When someone asked him about his relationship with Leonard Hagler said: "I don't concentrate on him that much. I still feel like a winner. I fought my way out of the Newark ghetto and became a champion of the world. And I still feel like a winner. Boxing is my love and it is still in my heart. I still fondly remember all the aches and pains.
"Leonard is not a problem for me. I've got a brand new life. Sugar Ray Leonard is my past."
After receiving the award, Leonard said, "I know Hagler is still mad at me. . . ."
And Hagler interrupted from the audience, "Shut up, I ain't saying anything about you."
It was one of the few times in his distinguished career that Leonard was left without an answer.
The Boxer of the Decade banquet, which was a tribute to the late Mark Grossinger Etess, the executive vice president of the Trump organization who died in a helicopter crash in 1989, raised money for indigent fighters.
One of the more touching moments was a speech by former junior welterweight champion Aaron Pryor, whose drug problems cost him his title and dignity.
Pryor, who lost only one of 30 pro fights, is trying to get his life back in order while fighting obscure rivals in Wisconsin and Oklahoma for small purses.
"I love boxing. That's all I've got left," he said. "I'm clean now, and I hope to set an example for the kids who have to overcome problems."
Most state commissions have barred Pryor from fighting because of a detached retina. Most recently, his license application was rejected by New York state boxing officials.
"Why single me out," he said. "They just approved Leonard for a fight with Terry Norris. Ray also had an eye operation. I've just got to keep fighting the system."

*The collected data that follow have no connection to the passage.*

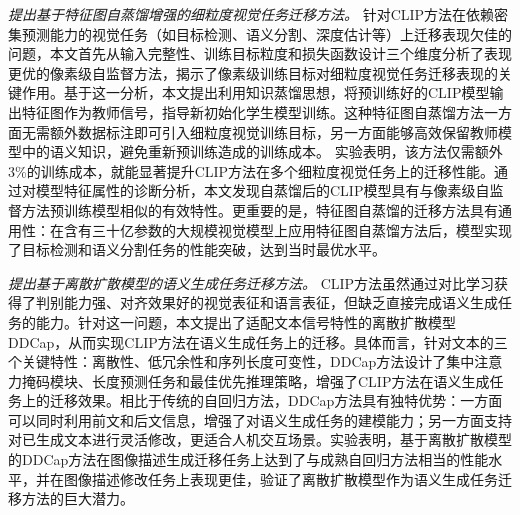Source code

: \textit{提出基于特征图自蒸馏增强的细粒度视觉任务迁移方法。}
针对CLIP方法在依赖密集预测能力的视觉任务（如目标检测、语义分割、深度估计等）上迁移表现欠佳的问题，本文首先从输入完整性、训练目标粒度和损失函数设计三个维度分析了表现更优的像素级自监督方法，揭示了像素级训练目标对细粒度视觉任务迁移表现的关键作用。基于这一分析，本文提出利用知识蒸馏思想，将预训练好的CLIP模型输出特征图作为教师信号，指导新初始化学生模型训练。这种特征图自蒸馏方法一方面无需额外数据标注即可引入细粒度视觉训练目标，另一方面能够高效保留教师模型中的语义知识，避免重新预训练造成的训练成本。
实验表明，该方法仅需额外3\%的训练成本，就能显著提升CLIP方法在多个细粒度视觉任务上的迁移性能。通过对模型特征属性的诊断分析，本文发现自蒸馏后的CLIP模型具有与像素级自监督方法预训练模型相似的有效特性。更重要的是，特征图自蒸馏的迁移方法具有通用性：在含有三十亿参数的大规模视觉模型上应用特征图自蒸馏方法后，模型实现了目标检测和语义分割任务的性能突破，达到当时最优水平。

\textit{提出基于离散扩散模型的语义生成任务迁移方法。} %
CLIP方法虽然通过对比学习获得了判别能力强、对齐效果好的视觉表征和语言表征，但缺乏直接完成语义生成任务的能力。针对这一问题，本文提出了适配文本信号特性的离散扩散模型DDCap，从而实现CLIP方法在语义生成任务上的迁移。具体而言，针对文本的三个关键特性：离散性、低冗余性和序列长度可变性，DDCap方法设计了集中注意力掩码模块、长度预测任务和最佳优先推理策略，增强了CLIP方法在语义生成任务上的迁移效果。相比于传统的自回归方法，DDCap方法具有独特优势：一方面可以同时利用前文和后文信息，增强了对语义生成任务的建模能力；另一方面支持对已生成文本进行灵活修改，更适合人机交互场景。实验表明，基于离散扩散模型的DDCap方法在图像描述生成迁移任务上达到了与成熟自回归方法相当的性能水平，并在图像描述修改任务上表现更佳，验证了离散扩散模型作为语义生成任务迁移方法的巨大潜力。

Former heavyweight champion Larry Holmes purchased a property in his hometown of Easton, Pa., that is now being used as a federal court house.
"Now I finally own the judges," Holmes, who still disputes the loss of his heavyweight crown to Michael Spinks, said with a laugh. "Not only that, but it has three jail cells. I know a few people in this boxing business I'd like to lock up."
But Holmes is moving to Jacksonville, Fla., where he says he will concentrate on fishing and the good life.
Baltimore promoter Stuart Satosky is planning a boxing card for Painters Mill Theater Jan. 24. Andrew Maynard, the 1988 Olympic light heavyweight champion, will head the card. An opponent has not been named.